Here's a question I'm having trouble with:
|x|/|x+2|<2
Solve for x.
I'm trying to use the case method to solve this problem. Basically I just need confirmation that I did this correctly. I'm doing this through distance learning so I can't ask a teacher until Monday.
Case 1:
x is greater than or equal to zero, and x+2 is greater than zero.
x/(x+2)<2
x<2(x+2)
x<2x+4
-x<4
x>-4
Now here's where I get confused... since the assumptions for this case were x>=0 and x+2>0, x must be greater than or equal to zero. When I solved for x in this case, I got x>-4. Reconciling the constraints leaves me back at x>=0. Did I do that correctly?
Case 2:
x is greater than or equal to zero, x+2 is less than xero (x is less than -2.) This isn't possible since there are no numbers that are both greater than or equal to zero and less than -2.
Case 3:
x is less than zero, and x+2 is greater than zero (x>-2)
-x/(x+2)<2
-x<2(x+2)
-x<2x+4
-3x<4
x>-4/3
When I reconcile the constraints, I end up with x is greater than -4/3 but less than zero. Again I am not sure if I did that correctly.
Case 4:
x is less than zero, and x+2 is less than zero (x<-2.)
-x/-(x+2)<2
-x<-2(x+2)
-x<-2x-4
x<-4
Reconciling the constraints leaves me with x<-4.

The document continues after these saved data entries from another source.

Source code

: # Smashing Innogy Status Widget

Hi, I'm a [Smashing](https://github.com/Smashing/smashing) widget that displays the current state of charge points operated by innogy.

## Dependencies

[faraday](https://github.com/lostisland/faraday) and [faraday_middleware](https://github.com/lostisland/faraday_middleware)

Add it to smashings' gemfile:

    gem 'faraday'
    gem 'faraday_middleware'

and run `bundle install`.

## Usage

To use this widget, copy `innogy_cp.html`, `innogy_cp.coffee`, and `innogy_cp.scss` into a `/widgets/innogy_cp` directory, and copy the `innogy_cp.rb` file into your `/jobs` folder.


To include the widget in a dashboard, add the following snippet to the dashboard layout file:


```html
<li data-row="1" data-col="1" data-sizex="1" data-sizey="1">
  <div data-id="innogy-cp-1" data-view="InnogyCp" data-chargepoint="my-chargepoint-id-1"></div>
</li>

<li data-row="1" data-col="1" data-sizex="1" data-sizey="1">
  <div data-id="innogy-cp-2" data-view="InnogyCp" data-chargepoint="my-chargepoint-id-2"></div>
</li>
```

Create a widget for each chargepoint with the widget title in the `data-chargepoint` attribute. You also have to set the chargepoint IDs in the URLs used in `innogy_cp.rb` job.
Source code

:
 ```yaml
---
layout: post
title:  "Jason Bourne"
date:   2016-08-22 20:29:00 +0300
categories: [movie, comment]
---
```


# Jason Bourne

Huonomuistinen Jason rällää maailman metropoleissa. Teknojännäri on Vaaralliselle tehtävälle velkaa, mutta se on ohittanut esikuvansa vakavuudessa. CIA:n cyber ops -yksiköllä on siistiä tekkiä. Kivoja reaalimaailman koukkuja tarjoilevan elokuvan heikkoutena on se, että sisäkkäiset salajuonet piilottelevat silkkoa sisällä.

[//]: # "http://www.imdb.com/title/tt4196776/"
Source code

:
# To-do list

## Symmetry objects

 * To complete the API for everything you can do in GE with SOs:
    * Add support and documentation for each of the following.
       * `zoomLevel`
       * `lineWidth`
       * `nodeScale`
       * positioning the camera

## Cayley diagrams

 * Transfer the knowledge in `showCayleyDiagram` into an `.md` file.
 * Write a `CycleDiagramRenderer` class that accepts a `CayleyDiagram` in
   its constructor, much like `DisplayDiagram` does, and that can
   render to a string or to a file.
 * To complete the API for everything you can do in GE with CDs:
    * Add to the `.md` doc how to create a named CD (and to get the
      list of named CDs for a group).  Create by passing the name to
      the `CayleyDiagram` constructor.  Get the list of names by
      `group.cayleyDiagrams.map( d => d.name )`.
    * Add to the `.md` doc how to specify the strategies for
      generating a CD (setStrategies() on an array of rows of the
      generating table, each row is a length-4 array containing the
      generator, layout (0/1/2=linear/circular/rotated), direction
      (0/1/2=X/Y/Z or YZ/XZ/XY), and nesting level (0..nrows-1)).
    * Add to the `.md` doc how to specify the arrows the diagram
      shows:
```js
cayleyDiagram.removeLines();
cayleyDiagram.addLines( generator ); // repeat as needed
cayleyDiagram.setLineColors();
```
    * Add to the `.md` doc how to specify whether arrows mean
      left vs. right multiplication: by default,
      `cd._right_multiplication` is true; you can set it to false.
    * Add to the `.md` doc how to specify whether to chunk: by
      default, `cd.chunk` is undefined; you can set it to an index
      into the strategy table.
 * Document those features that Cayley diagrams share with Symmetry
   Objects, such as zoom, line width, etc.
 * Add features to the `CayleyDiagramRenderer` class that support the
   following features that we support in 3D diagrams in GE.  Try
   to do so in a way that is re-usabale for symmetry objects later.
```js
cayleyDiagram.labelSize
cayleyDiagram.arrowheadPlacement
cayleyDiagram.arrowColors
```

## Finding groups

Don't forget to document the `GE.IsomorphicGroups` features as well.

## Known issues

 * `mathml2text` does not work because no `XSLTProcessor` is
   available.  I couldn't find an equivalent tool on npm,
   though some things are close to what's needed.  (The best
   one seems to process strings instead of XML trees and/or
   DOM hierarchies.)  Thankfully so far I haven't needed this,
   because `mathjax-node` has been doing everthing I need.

When I combine all of the solutions from all of the cases, I get a solution set of {x|x<-4 or x>-4/3}
This seems to be correct when I enter test points, but I was wondering if someone could check my work and confirm that I've done it correctly.
Thanks
Randy
Your approach is impeccable.
There is only one little glitch for which you have to watch out.
In case one, you assumed x>0, and x+2>0, and you obtained x>-4, which is inconsistent with your assumption of x>0.
So it should have been revised to x>0.
If you submitted your answer as
(-∞,-4)∪(-4/3,∞)
you would have the correct answer, since [0,∞) from case 1 is absorbed in case 3.
If you had included x>-4 (from case 1), the answer would have been (-∞,∞) which is incorrect.
Thanks for you help. I would have expressed my answer in the way you suggested, but I wasn't sure how to type the infinity symbol. I will watch out for the glitch you mentioned.
Thanks again,
Randy
:)
The infinity symbol at this forum can be typed as follows:
& i n f i n ;
but without the spaces between the characters.
To solve the inequality |x|/|x+2|<2, you have used the case method, which is a valid approach. Let's go through each case and check your work:
Case 1: x >= 0 and x+2 > 0
You correctly simplified the inequality step by step:
x/(x+2) < 2
x < 2(x+2)
x < 2x+4
-x < 4
x > -4
In this case, since the assumptions were x >= 0 and x+2 > 0, we can conclude that x must be greater than or equal to zero. So, x >= 0 is the solution for this case. You've done this part correctly.
Case 2: x >= 0 and x+2 < 0
You noticed that this case is not possible because there are no numbers that are both greater than or equal to zero and less than -2. Hence, there is no solution in this case.
Case 3: x < 0 and x+2 > 0
You correctly simplified the inequality:
-x/(x+2) < 2
-x < 2(x+2)
-x < 2x+4
-3x < 4
x > -4/3
In this case, the assumption was x < 0 and x+2 > 0, which implies x > -2. Comparing the constraints, we find that x must be greater than -4/3 but less than 0. Your solution for this case is correct.
Case 4: x < 0 and x+2 < 0
You correctly simplified the inequality:
-x/-(x+2) < 2
-x < -2(x+2)
-x < -2x-4
x < -4
In this case, the assumption was x < 0 and x+2 < 0, which implies x < -2. Comparing the constraints, we find that x must be less than -4. Your solution for this case is correct.
Combining all the solutions from all the cases, we have x > -4/3 and x < -4. This can also be written as the solution set {x | x < -4 or x > -4/3}.
Overall, your work is correct, and you have correctly solved the inequality using the case method.